Bookkeeper Mandy Martin, 43, found herself at Canal Walk shopping centre in Cape Town on Saturday, waiting in the disabled parking area for her son to pick her up after 10 hours of navigating the packed mall in her wheelchair.

"Some people started parking in the disabled bays. They get out of their cars and you notice they are not disabled at all. They had the audacity to park there without thinking of the consequences," she told News24 on Monday.

Frustrated, she dug up an old peach-tinted lipstick from her bag and handed it to a friend who was with her.

Her friend used it to write on their windscreens: "You are not disabled". 

Some bystanders apparently congratulated them for taking action against the abuse of disabled parking bays.

'They get quite rude'

By leaving a message, she said people would realise there was someone who cared enough to take action.

"I didn't vandalise any cars.
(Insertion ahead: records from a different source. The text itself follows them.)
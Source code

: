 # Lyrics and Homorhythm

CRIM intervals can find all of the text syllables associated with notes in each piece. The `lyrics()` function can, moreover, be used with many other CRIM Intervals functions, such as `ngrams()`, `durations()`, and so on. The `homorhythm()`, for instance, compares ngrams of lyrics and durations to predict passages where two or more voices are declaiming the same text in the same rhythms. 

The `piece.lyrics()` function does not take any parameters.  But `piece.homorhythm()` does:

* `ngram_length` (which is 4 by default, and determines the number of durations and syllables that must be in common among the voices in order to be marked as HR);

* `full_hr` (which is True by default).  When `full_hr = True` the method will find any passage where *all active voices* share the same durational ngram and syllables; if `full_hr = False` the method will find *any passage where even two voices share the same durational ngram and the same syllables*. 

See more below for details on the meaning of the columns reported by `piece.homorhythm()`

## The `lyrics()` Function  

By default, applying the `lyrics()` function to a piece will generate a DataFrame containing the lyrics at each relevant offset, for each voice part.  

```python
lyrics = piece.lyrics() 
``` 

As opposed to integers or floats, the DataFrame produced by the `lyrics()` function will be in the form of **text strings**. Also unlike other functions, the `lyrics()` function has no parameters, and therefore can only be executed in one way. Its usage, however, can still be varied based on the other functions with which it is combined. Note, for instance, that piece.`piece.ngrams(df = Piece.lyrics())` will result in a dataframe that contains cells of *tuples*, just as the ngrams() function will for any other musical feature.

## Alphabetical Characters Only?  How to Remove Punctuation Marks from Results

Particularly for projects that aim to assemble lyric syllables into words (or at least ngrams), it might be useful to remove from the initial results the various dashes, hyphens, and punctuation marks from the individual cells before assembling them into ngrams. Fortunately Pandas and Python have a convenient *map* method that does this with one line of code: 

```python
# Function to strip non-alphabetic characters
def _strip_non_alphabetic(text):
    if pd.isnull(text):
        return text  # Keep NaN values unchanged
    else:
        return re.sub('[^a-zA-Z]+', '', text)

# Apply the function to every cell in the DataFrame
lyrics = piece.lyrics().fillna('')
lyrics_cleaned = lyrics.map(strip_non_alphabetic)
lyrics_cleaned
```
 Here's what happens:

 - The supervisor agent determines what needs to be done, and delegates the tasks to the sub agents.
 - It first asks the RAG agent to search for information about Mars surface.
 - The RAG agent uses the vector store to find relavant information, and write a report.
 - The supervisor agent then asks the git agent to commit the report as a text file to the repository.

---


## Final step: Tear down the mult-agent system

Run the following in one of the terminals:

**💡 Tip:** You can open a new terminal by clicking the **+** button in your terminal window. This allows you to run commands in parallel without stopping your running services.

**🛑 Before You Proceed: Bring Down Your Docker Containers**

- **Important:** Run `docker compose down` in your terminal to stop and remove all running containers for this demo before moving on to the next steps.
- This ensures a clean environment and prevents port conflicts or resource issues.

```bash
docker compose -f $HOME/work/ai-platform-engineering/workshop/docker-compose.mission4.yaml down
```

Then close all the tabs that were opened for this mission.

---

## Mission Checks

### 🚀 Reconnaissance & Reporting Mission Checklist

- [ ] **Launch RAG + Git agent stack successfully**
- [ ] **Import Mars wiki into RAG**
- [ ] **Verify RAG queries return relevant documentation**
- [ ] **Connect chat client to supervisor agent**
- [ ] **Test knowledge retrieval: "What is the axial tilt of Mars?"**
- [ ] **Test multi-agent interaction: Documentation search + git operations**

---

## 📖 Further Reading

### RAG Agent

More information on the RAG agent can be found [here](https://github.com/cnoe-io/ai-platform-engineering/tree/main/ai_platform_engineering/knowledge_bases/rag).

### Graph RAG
I was making them aware that they are not disabled and when they sit behind that steering wheel my message is staring straight at them, something they cannot ignore."

A video showed that the cars in question did not have disabled permits hanging from the windscreen.

Municipalities used different criteria when issuing permits for the disabled parking bays.

These parking bays were often near a building entrance, and wider, so that there was enough space to enter and exit from vehicles.

"I used to ask security guards to clamp their wheels, but I have just given up. You first have to find them and they normally ask a hundred questions."

Approaching the culprits often resulted in verbal abuse. 

"I have approached people before and they say, 'What has it got to do with you?' When I tell them I need the space, they get quite rude.”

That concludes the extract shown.